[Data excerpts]
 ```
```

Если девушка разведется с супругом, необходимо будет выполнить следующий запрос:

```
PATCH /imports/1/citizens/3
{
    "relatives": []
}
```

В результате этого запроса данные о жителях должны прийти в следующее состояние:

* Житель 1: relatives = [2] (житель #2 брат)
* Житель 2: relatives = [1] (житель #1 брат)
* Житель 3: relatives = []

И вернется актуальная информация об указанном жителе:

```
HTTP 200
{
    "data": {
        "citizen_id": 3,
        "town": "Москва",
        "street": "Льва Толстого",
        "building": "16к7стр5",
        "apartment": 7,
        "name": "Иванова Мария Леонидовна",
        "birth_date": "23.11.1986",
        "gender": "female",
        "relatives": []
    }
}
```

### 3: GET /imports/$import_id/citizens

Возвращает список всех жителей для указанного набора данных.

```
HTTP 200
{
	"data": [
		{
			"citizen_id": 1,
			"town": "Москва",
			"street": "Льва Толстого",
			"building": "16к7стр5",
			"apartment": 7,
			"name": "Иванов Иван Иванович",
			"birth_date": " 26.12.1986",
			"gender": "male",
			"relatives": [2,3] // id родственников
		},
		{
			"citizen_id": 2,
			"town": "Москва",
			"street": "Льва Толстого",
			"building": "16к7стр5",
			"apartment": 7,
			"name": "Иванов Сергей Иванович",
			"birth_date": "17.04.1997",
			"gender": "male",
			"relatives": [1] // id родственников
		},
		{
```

WHAT YOU WILL DO – What must be returned is the line with "Возвращает список всех" plus every line after it to the end of the entries, exactly as they appear.

EXERCISE RESULT –
Возвращает список всех жителей для указанного набора данных.

```
HTTP 200
{
	"data": [
		{
			"citizen_id": 1,
			"town": "Москва",
			"street": "Льва Толстого",
			"building": "16к7стр5",
			"apartment": 7,
			"name": "Иванов Иван Иванович",
			"birth_date": " 26.12.1986",
			"gender": "male",
			"relatives": [2,3] // id родственников
		},
		{
			"citizen_id": 2,
			"town": "Москва",
			"street": "Льва Толстого",
			"building": "16к7стр5",
			"apartment": 7,
			"name": "Иванов Сергей Иванович",
			"birth_date": "17.04.1997",
			"gender": "male",
			"relatives": [1] // id родственников
		},
		{
```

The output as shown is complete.